Patrick, along with fellow students David Scotti and Brian Yoou, experienced a winter J-Term course called “Christianity and Islam” at NETS that all three students agree was incredible. “We had some classroom time with lectures and such but we also did a lot of traveling to historical sites and learning on the spot,” said Scotti. Yoou said one of the NETS professors took the students to places like the Sea of Galilee, the Dead Sea, Jericho, and Mount Tabor. “The land is so rich with ancient history and this was evident almost everywhere we went,” said Patrick.
Indeed, from their room in Nazareth they could walk for 20 minutes and be at the Mount of Precipice, which is mentioned in Luke 4. They visited places that are traditionally believed to be where Christ preached the Sermon on the Mount and where he fed the 4,000. One of the main regrets each student had was not being able to stay in Israel longer. “Someone could spend three weeks in Jerusalem alone and not see everything,” said Scotti.
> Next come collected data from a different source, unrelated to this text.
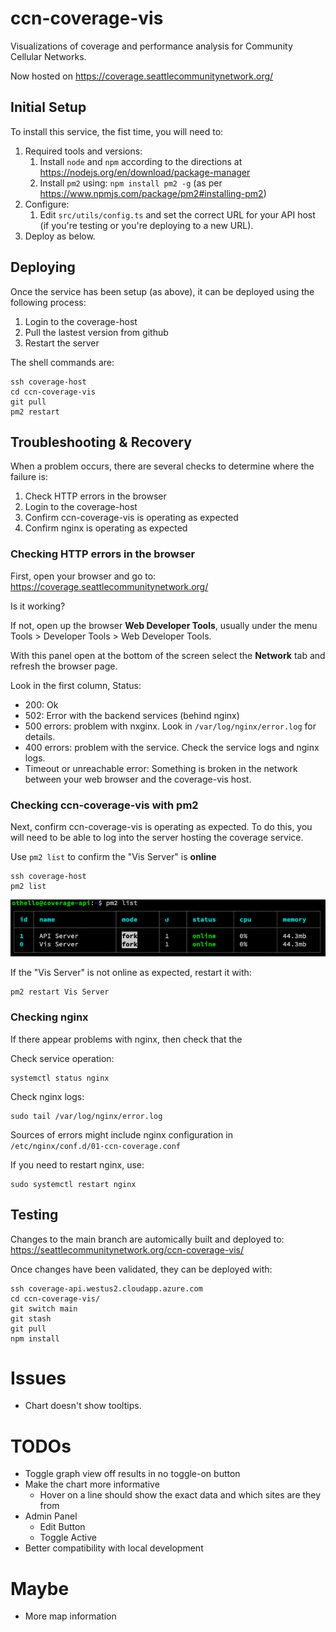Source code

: # ccn-coverage-vis

Visualizations of coverage and performance analysis for Community Cellular Networks.

Now hosted on https://coverage.seattlecommunitynetwork.org/


## Initial Setup
To install this service, the fist time, you will need to:

1. Required tools and versions:
    1. Install `node` and `npm` according to the directions at https://nodejs.org/en/download/package-manager 
    2. Install `pm2` using: `npm install pm2 -g` (as per https://www.npmjs.com/package/pm2#installing-pm2)
2. Configure:
    1. Edit `src/utils/config.ts` and set the correct URL for your API host (if you're testing or you're deploying to a new URL).
3. Deploy as below.


## Deploying
Once the service has been setup (as above), it can be deployed using the following process:
1. Login to the coverage-host
2. Pull the lastest version from github
3. Restart the server

The shell commands are:
```
ssh coverage-host
cd ccn-coverage-vis
git pull
pm2 restart
```

## Troubleshooting & Recovery
When a problem occurs, there are several checks to determine where the failure is:
1. Check HTTP errors in the browser
1. Login to the coverage-host
2. Confirm ccn-coverage-vis is operating as expected
3. Confirm nginx is operating as expected

### Checking HTTP errors in the browser
First, open your browser and go to: https://coverage.seattlecommunitynetwork.org/

Is it working?

If not, open up the browser **Web Developer Tools**, usually under the menu Tools > Developer Tools > Web Developer Tools.

With this panel open at the bottom of the screen select the **Network** tab and refresh the browser page.

Look in the first column, Status:
* 200: Ok
* 502: Error with the backend services (behind nginx)
* 500 errors: problem with nxginx. Look in `/var/log/nginx/error.log` for details.
* 400 errors: problem with the service. Check the service logs and nginx logs.
* Timeout or unreachable error: Something is broken in the network between your web browser and the coverage-vis host.


### Checking ccn-coverage-vis with pm2
Next, confirm ccn-coverage-vis is operating as expected. To do this, you will need to be able to log into the server hosting the coverage service.

Use `pm2 list` to confirm the "Vis Server" is **online**
```
ssh coverage-host
pm2 list
```
![Online services under PM2](pm2-running-services.png "Online services under PM2")

If the "Vis Server" is not online as expected, restart it with:
```
pm2 restart Vis Server
```


### Checking nginx
If there appear problems with nginx, then check that the 

Check service operation:
```
systemctl status nginx
```

Check nginx logs:
```
sudo tail /var/log/nginx/error.log
```

Sources of errors might include nginx configuration in `/etc/nginx/conf.d/01-ccn-coverage.conf`

If you need to restart nginx, use: 
```
sudo systemctl restart nginx
```

## Testing

Changes to the main branch are automically built and deployed to: https://seattlecommunitynetwork.org/ccn-coverage-vis/

Once changes have been validated, they can be deployed with:

```
ssh coverage-api.westus2.cloudapp.azure.com
cd ccn-coverage-vis/
git switch main
git stash
git pull
npm install
```


# Issues

- Chart doesn't show tooltips.

# TODOs

- Toggle graph view off results in no toggle-on button
- Make the chart more informative
  - Hover on a line should show the exact data and which sites are they from
- Admin Panel
  - Edit Button
  - Toggle Active
- Better compatibility with local development

# Maybe

- More map information
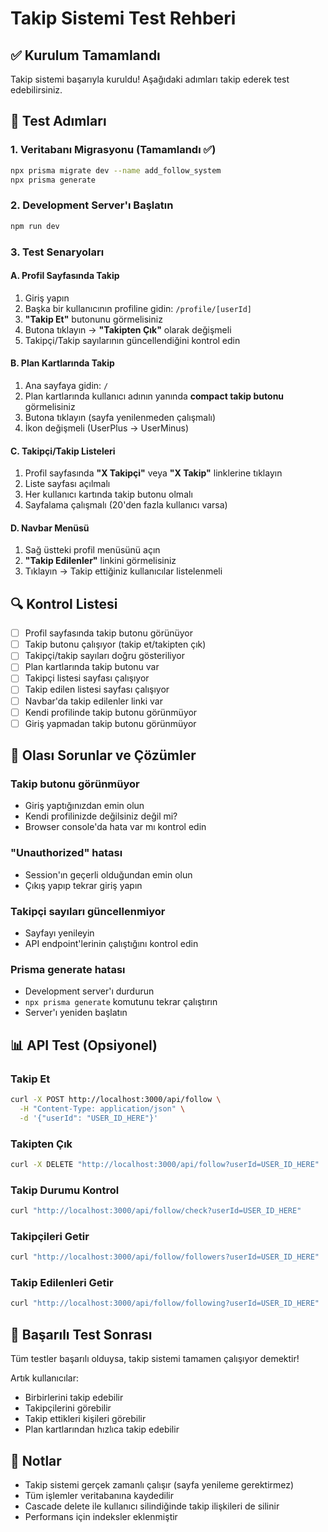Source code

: # Takip Sistemi Test Rehberi

## ✅ Kurulum Tamamlandı

Takip sistemi başarıyla kuruldu! Aşağıdaki adımları takip ederek test edebilirsiniz.

## 🚀 Test Adımları

### 1. Veritabanı Migrasyonu (Tamamlandı ✅)
```bash
npx prisma migrate dev --name add_follow_system
npx prisma generate
```

### 2. Development Server'ı Başlatın
```bash
npm run dev
```

### 3. Test Senaryoları

#### A. Profil Sayfasında Takip
1. Giriş yapın
2. Başka bir kullanıcının profiline gidin: `/profile/[userId]`
3. **"Takip Et"** butonunu görmelisiniz
4. Butona tıklayın → **"Takipten Çık"** olarak değişmeli
5. Takipçi/Takip sayılarının güncellendiğini kontrol edin

#### B. Plan Kartlarında Takip
1. Ana sayfaya gidin: `/`
2. Plan kartlarında kullanıcı adının yanında **compact takip butonu** görmelisiniz
3. Butona tıklayın (sayfa yenilenmeden çalışmalı)
4. İkon değişmeli (UserPlus → UserMinus)

#### C. Takipçi/Takip Listeleri
1. Profil sayfasında **"X Takipçi"** veya **"X Takip"** linklerine tıklayın
2. Liste sayfası açılmalı
3. Her kullanıcı kartında takip butonu olmalı
4. Sayfalama çalışmalı (20'den fazla kullanıcı varsa)

#### D. Navbar Menüsü
1. Sağ üstteki profil menüsünü açın
2. **"Takip Edilenler"** linkini görmelisiniz
3. Tıklayın → Takip ettiğiniz kullanıcılar listelenmeli

## 🔍 Kontrol Listesi

- [ ] Profil sayfasında takip butonu görünüyor
- [ ] Takip butonu çalışıyor (takip et/takipten çık)
- [ ] Takipçi/takip sayıları doğru gösteriliyor
- [ ] Plan kartlarında takip butonu var
- [ ] Takipçi listesi sayfası çalışıyor
- [ ] Takip edilen listesi sayfası çalışıyor
- [ ] Navbar'da takip edilenler linki var
- [ ] Kendi profilinde takip butonu görünmüyor
- [ ] Giriş yapmadan takip butonu görünmüyor

## 🐛 Olası Sorunlar ve Çözümler

### Takip butonu görünmüyor
- Giriş yaptığınızdan emin olun
- Kendi profilinizde değilsiniz değil mi?
- Browser console'da hata var mı kontrol edin

### "Unauthorized" hatası
- Session'ın geçerli olduğundan emin olun
- Çıkış yapıp tekrar giriş yapın

### Takipçi sayıları güncellenmiyor
- Sayfayı yenileyin
- API endpoint'lerinin çalıştığını kontrol edin

### Prisma generate hatası
- Development server'ı durdurun
- `npx prisma generate` komutunu tekrar çalıştırın
- Server'ı yeniden başlatın

## 📊 API Test (Opsiyonel)

### Takip Et
```bash
curl -X POST http://localhost:3000/api/follow \
  -H "Content-Type: application/json" \
  -d '{"userId": "USER_ID_HERE"}'
```

### Takipten Çık
```bash
curl -X DELETE "http://localhost:3000/api/follow?userId=USER_ID_HERE"
```

### Takip Durumu Kontrol
```bash
curl "http://localhost:3000/api/follow/check?userId=USER_ID_HERE"
```

### Takipçileri Getir
```bash
curl "http://localhost:3000/api/follow/followers?userId=USER_ID_HERE"
```

### Takip Edilenleri Getir
```bash
curl "http://localhost:3000/api/follow/following?userId=USER_ID_HERE"
```

## 🎉 Başarılı Test Sonrası

Tüm testler başarılı olduysa, takip sistemi tamamen çalışıyor demektir! 

Artık kullanıcılar:
- Birbirlerini takip edebilir
- Takipçilerini görebilir
- Takip ettikleri kişileri görebilir
- Plan kartlarından hızlıca takip edebilir

## 📝 Notlar

- Takip sistemi gerçek zamanlı çalışır (sayfa yenileme gerektirmez)
- Tüm işlemler veritabanına kaydedilir
- Cascade delete ile kullanıcı silindiğinde takip ilişkileri de silinir
- Performans için indeksler eklenmiştir
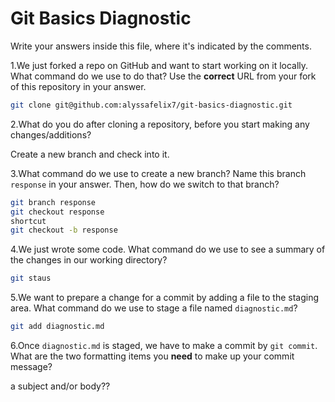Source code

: # Git Basics Diagnostic

Write your answers inside this file, where it's indicated by the comments.

1.We just forked a repo on GitHub and want to start working on it locally.
What command do we use to do that? Use the **correct** URL from your fork of
this repository in your answer.

```sh
git clone git@github.com:alyssafelix7/git-basics-diagnostic.git
```

2.What do you do after cloning a repository, before you start making any
changes/additions?

Create a new branch and check into it.

3.What command do we use to create a new branch? Name this branch `response`
    in your answer. Then, how do we switch to that branch?

```sh
git branch response
git checkout response
shortcut
git checkout -b response
```

4.We just wrote some code. What command do we use to see a summary of the
    changes in our working directory?

```sh
git staus
```

5.We want to prepare a change for a commit by adding a file to the staging
    area. What command do we use to stage a file named `diagnostic.md`?

```sh
git add diagnostic.md
```

6.Once `diagnostic.md` is staged, we have to make a commit by `git commit`.
What are the two formatting items you **need** to make up your commit message?

a subject and/or body??
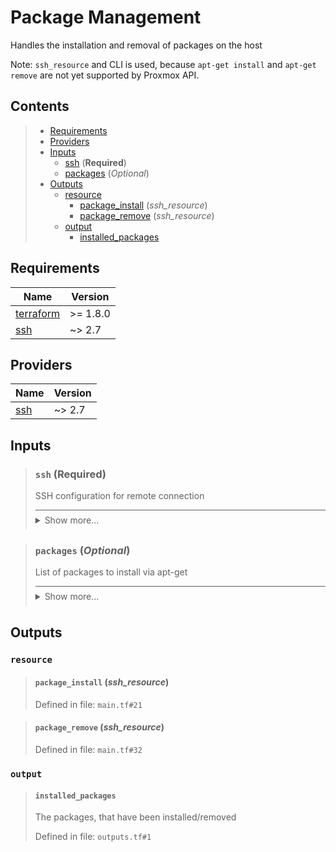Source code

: # Package Management

Handles the installation and removal of packages on the host

Note: `ssh_resource` and CLI is used, because `apt-get install`
and `apt-get remove` are not yet supported by Proxmox API.
## Contents

<blockquote>

- [Requirements](#requirements)
- [Providers](#providers)
- [Inputs](#inputs)
  - [ssh](#ssh-required) (**Required**)
  - [packages](#packages-optional) (*Optional*)
- [Outputs](#outputs)
  - [resource](#resource)
    - [package_install](#package_install-ssh_resource) (*ssh_resource*)
    - [package_remove](#package_remove-ssh_resource) (*ssh_resource*)
  - [output](#output)
    - [installed_packages](#installed_packages)</blockquote>

## Requirements

| Name | Version |
|------|---------|
| <a name="requirement_terraform"></a> [terraform](#requirement\_terraform) | >= 1.8.0 |
| <a name="requirement_ssh"></a> [ssh](#requirement\_ssh) | ~> 2.7 |
## Providers

| Name | Version |
|------|---------|
| <a name="provider_ssh"></a> [ssh](#provider\_ssh) | ~> 2.7 |

## Inputs
<blockquote>

### `ssh` (**Required**)
SSH configuration for remote connection

<details style="border-top-color: inherit; border-top-width: 0.1em; border-top-style: solid; padding-top: 0.5em; padding-bottom: 0.5em;">
  <summary>Show more...</summary>

  **Type**:
  ```hcl
    object({
    host    = string
    user    = string
    id_file = optional(string, "~/.ssh/id_rsa")
  })
  ```
  Defined in file: `variables.tf#1`

</details>
</blockquote>
<blockquote>

### `packages` (*Optional*)
List of packages to install via apt-get

<details style="border-top-color: inherit; border-top-width: 0.1em; border-top-style: solid; padding-top: 0.5em; padding-bottom: 0.5em;">
  <summary>Show more...</summary>

  **Type**:
  ```hcl
    list(string)
  ```
  **Default**:
  ```json
    []
  ```
  Defined in file: `variables.tf#14`

</details>
</blockquote>

## Outputs
### `resource`
<blockquote>

#### `package_install` (_ssh_resource_)
Defined in file: `main.tf#21`
</blockquote>
<blockquote>

#### `package_remove` (_ssh_resource_)
Defined in file: `main.tf#32`
</blockquote>

### `output`
<blockquote>

#### `installed_packages`
The packages, that have been installed/removed

Defined in file: `outputs.tf#1`
</blockquote>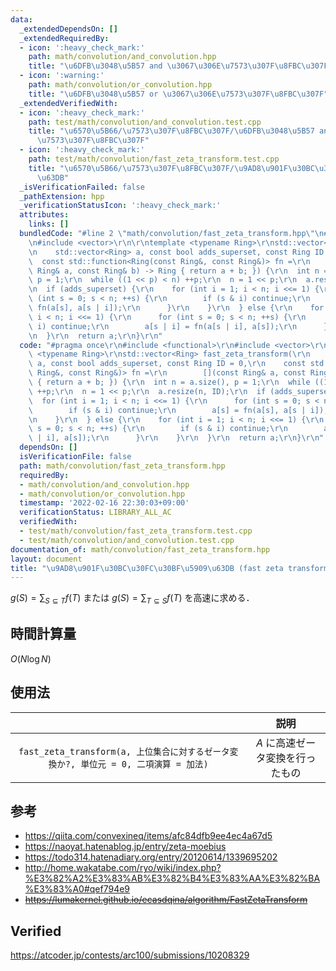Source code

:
 ```yaml
---
data:
  _extendedDependsOn: []
  _extendedRequiredBy:
  - icon: ':heavy_check_mark:'
    path: math/convolution/and_convolution.hpp
    title: "\u6DFB\u3048\u5B57 and \u3067\u306E\u7573\u307F\u8FBC\u307F"
  - icon: ':warning:'
    path: math/convolution/or_convolution.hpp
    title: "\u6DFB\u3048\u5B57 or \u3067\u306E\u7573\u307F\u8FBC\u307F"
  _extendedVerifiedWith:
  - icon: ':heavy_check_mark:'
    path: test/math/convolution/and_convolution.test.cpp
    title: "\u6570\u5B66/\u7573\u307F\u8FBC\u307F/\u6DFB\u3048\u5B57 and \u3067\u306E\
      \u7573\u307F\u8FBC\u307F"
  - icon: ':heavy_check_mark:'
    path: test/math/convolution/fast_zeta_transform.test.cpp
    title: "\u6570\u5B66/\u7573\u307F\u8FBC\u307F/\u9AD8\u901F\u30BC\u30FC\u30BF\u5909\
      \u63DB"
  _isVerificationFailed: false
  _pathExtension: hpp
  _verificationStatusIcon: ':heavy_check_mark:'
  attributes:
    links: []
  bundledCode: "#line 2 \"math/convolution/fast_zeta_transform.hpp\"\n#include <functional>\r\
    \n#include <vector>\r\n\r\ntemplate <typename Ring>\r\nstd::vector<Ring> fast_zeta_transform(\r\
    \n    std::vector<Ring> a, const bool adds_superset, const Ring ID = 0,\r\n  \
    \  const std::function<Ring(const Ring&, const Ring&)> fn =\r\n        [](const\
    \ Ring& a, const Ring& b) -> Ring { return a + b; }) {\r\n  int n = a.size(),\
    \ p = 1;\r\n  while ((1 << p) < n) ++p;\r\n  n = 1 << p;\r\n  a.resize(n, ID);\r\
    \n  if (adds_superset) {\r\n    for (int i = 1; i < n; i <<= 1) {\r\n      for\
    \ (int s = 0; s < n; ++s) {\r\n        if (s & i) continue;\r\n        a[s] =\
    \ fn(a[s], a[s | i]);\r\n      }\r\n    }\r\n  } else {\r\n    for (int i = 1;\
    \ i < n; i <<= 1) {\r\n      for (int s = 0; s < n; ++s) {\r\n        if (s &\
    \ i) continue;\r\n        a[s | i] = fn(a[s | i], a[s]);\r\n      }\r\n    }\r\
    \n  }\r\n  return a;\r\n}\r\n"
  code: "#pragma once\r\n#include <functional>\r\n#include <vector>\r\n\r\ntemplate\
    \ <typename Ring>\r\nstd::vector<Ring> fast_zeta_transform(\r\n    std::vector<Ring>\
    \ a, const bool adds_superset, const Ring ID = 0,\r\n    const std::function<Ring(const\
    \ Ring&, const Ring&)> fn =\r\n        [](const Ring& a, const Ring& b) -> Ring\
    \ { return a + b; }) {\r\n  int n = a.size(), p = 1;\r\n  while ((1 << p) < n)\
    \ ++p;\r\n  n = 1 << p;\r\n  a.resize(n, ID);\r\n  if (adds_superset) {\r\n  \
    \  for (int i = 1; i < n; i <<= 1) {\r\n      for (int s = 0; s < n; ++s) {\r\n\
    \        if (s & i) continue;\r\n        a[s] = fn(a[s], a[s | i]);\r\n      }\r\
    \n    }\r\n  } else {\r\n    for (int i = 1; i < n; i <<= 1) {\r\n      for (int\
    \ s = 0; s < n; ++s) {\r\n        if (s & i) continue;\r\n        a[s | i] = fn(a[s\
    \ | i], a[s]);\r\n      }\r\n    }\r\n  }\r\n  return a;\r\n}\r\n"
  dependsOn: []
  isVerificationFile: false
  path: math/convolution/fast_zeta_transform.hpp
  requiredBy:
  - math/convolution/and_convolution.hpp
  - math/convolution/or_convolution.hpp
  timestamp: '2022-02-16 22:30:03+09:00'
  verificationStatus: LIBRARY_ALL_AC
  verifiedWith:
  - test/math/convolution/fast_zeta_transform.test.cpp
  - test/math/convolution/and_convolution.test.cpp
documentation_of: math/convolution/fast_zeta_transform.hpp
layout: document
title: "\u9AD8\u901F\u30BC\u30FC\u30BF\u5909\u63DB (fast zeta transform)"
---
```


$g(S) = \sum_{S \subseteq T} f(T)$ または $g(S) = \sum_{T \subseteq S} f(T)$ を高速に求める．


## 時間計算量

$O(N\log{N})$


## 使用法

||説明|
|:--:|:--:|
|`fast_zeta_transform(a, 上位集合に対するゼータ変換か?, 単位元 = 0, 二項演算 = 加法)`|$A$ に高速ゼータ変換を行ったもの|


## 参考

- https://qiita.com/convexineq/items/afc84dfb9ee4ec4a67d5
- https://naoyat.hatenablog.jp/entry/zeta-moebius
- https://todo314.hatenadiary.org/entry/20120614/1339695202
- http://home.wakatabe.com/ryo/wiki/index.php?%E3%82%A2%E3%83%AB%E3%82%B4%E3%83%AA%E3%82%BA%E3%83%A0#qef794e9
- ~~https://lumakernel.github.io/ecasdqina/algorithm/FastZetaTransform~~


## Verified

https://atcoder.jp/contests/arc100/submissions/10208329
Dr. David Matson, Professor of Biblical Studies at HIU believes that being in the context of the homeland of Jesus makes the material in the Bible more accessible. “To be on the Sea of Galilee and to look at the shore and try to visualize seeing Jesus walking on the shore, just does something, I think, to your faith,” Matson said. “It makes it more real.” He explained that when we read the Bible, we try to imagine the locations mentioned in Scripture. For these three HIU students, Matson explained, “those pictures have been replaced by reality.”
Experiences like these are part of the reason why Matson would like to see students at NETS each semester. He believes this is a once in a lifetime opportunity for many students and that they should take advantage of it. “I wish this program was in place when I was a student,” he added.
The requirements for students to study at NETS during J-Term include being close to a junior class standing or above and having approximately a 3.0 GPA. A semester long program is also available for Biblical Studies and preaching majors.
“I would absolutely recommend this trip to other students,” Scotti said. “Not only is Israel a fun place to go visit, but my experience at NETS was very positive and I felt as though I had become a part of their family. The faculty and staff really went out of their way to accommodate us, and they would do the same for other HIU students traveling there.”